Rationaliser le risque : mesurer plutôt que fantasmer
Face à l’hésitation et à la peur, Nathalie Roos applique une méthode pragmatique : la rationalisation du risque. Trop souvent, on a peur de se lancer sans avoir vraiment mesuré ce qu’on risque concrètement.
Elle prend l’exemple d’un entrepreneur qui doit investir 5 000 euros pour démarrer son activité et qui panique à l’idée de ne pas pouvoir rembourser en cas d’échec. Sa méthode consiste à poser des questions concrètes : où peux-tu trouver cette somme ? Quel est le risque réel ? Quelle garantie peux-tu mettre en place ? Sur quelle durée ? Si le projet échoue, existe-t-il un plan B ? Peut-être qu’une des entreprises démarchées pourrait recruter pour réaliser cette idée en interne.

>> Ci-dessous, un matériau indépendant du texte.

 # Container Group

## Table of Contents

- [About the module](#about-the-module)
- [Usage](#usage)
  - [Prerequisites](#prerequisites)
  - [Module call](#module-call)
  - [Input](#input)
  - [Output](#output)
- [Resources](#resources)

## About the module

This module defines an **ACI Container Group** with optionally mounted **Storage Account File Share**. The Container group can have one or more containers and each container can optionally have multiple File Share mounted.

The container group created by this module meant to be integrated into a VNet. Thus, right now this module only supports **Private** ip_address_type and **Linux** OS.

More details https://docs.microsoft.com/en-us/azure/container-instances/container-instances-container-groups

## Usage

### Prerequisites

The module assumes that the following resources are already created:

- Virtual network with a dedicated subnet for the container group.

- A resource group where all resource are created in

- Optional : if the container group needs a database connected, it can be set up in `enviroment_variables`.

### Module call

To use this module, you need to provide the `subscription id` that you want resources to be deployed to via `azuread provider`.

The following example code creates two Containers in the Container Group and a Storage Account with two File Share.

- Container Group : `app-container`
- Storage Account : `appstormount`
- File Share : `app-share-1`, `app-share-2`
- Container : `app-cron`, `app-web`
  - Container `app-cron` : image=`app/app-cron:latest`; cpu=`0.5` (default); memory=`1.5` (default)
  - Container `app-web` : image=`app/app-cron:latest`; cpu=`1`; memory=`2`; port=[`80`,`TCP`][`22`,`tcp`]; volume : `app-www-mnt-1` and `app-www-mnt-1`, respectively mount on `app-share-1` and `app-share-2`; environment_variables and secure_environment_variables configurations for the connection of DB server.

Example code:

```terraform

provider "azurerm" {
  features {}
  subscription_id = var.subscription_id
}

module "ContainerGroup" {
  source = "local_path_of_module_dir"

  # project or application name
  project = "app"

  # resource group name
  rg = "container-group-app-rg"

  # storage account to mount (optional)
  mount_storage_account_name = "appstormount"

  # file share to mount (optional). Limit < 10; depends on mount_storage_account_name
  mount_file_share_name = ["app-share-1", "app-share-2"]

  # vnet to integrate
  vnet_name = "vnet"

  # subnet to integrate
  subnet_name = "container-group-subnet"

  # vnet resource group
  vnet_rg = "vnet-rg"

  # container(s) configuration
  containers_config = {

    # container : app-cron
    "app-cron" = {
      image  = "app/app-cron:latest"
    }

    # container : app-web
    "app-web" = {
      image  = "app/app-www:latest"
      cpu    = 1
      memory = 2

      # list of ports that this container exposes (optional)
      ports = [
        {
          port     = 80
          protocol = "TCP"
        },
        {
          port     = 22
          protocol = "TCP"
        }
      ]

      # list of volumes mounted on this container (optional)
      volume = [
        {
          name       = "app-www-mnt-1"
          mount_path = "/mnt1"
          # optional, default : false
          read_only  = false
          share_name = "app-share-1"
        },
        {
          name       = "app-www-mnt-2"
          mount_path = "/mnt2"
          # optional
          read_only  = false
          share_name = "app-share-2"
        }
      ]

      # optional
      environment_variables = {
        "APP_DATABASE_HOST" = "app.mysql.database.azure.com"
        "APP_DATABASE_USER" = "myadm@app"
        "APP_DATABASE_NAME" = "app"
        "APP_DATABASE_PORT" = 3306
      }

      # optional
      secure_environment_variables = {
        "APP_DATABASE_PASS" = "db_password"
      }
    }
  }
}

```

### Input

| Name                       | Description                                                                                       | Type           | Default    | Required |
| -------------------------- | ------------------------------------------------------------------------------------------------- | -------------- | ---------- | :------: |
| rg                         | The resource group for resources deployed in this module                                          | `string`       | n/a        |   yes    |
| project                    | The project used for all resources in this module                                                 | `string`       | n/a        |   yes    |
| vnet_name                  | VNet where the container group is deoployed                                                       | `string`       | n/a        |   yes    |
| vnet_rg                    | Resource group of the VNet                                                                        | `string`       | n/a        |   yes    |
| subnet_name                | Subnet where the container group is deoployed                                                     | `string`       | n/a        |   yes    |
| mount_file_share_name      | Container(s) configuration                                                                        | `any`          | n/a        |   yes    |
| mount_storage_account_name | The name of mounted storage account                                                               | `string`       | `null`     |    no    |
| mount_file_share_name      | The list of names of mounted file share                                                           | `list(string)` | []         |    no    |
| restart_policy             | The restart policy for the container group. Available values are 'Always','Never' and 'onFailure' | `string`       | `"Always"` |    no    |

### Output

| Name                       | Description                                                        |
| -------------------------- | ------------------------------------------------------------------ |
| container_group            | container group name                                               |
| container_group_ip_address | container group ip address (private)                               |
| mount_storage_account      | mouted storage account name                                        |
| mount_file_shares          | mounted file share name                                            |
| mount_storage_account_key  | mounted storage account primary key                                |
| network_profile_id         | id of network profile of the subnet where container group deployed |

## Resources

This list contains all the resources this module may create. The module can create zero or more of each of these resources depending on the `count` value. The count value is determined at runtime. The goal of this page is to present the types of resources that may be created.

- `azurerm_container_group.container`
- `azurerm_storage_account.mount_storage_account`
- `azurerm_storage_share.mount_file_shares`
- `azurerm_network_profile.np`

L’exercice consiste à imaginer ce qui pourrait arriver de pire, puis à constater que ce pire scénario est souvent bien moins catastrophique qu’on ne l’imagine. « Essayer d’imaginer ce qui pourrait arriver de pire et se rendre compte que le pire n’est pas si pire que ça. On a du mal à voir son succès, mais par contre, mesurer jusqu’où peut aller ce risque permet de se rendre compte qu’il vaut la peine d’être tenté. »
L’échec comme étape d’apprentissage
Nathalie accompagne régulièrement de jeunes entrepreneurs, dont Nicolas qui a créé Join Next, une entreprise de formation au leadership durable. Après avoir traversé des difficultés, ce dernier lui a confié qu’il comprenait désormais ce que signifiait échouer pour réussir. « Il a cette mentalité de se dire que oui, échouer, ce n’est qu’une façon d’apprendre. C’est pour ça que j’aime autant l’accompagner. »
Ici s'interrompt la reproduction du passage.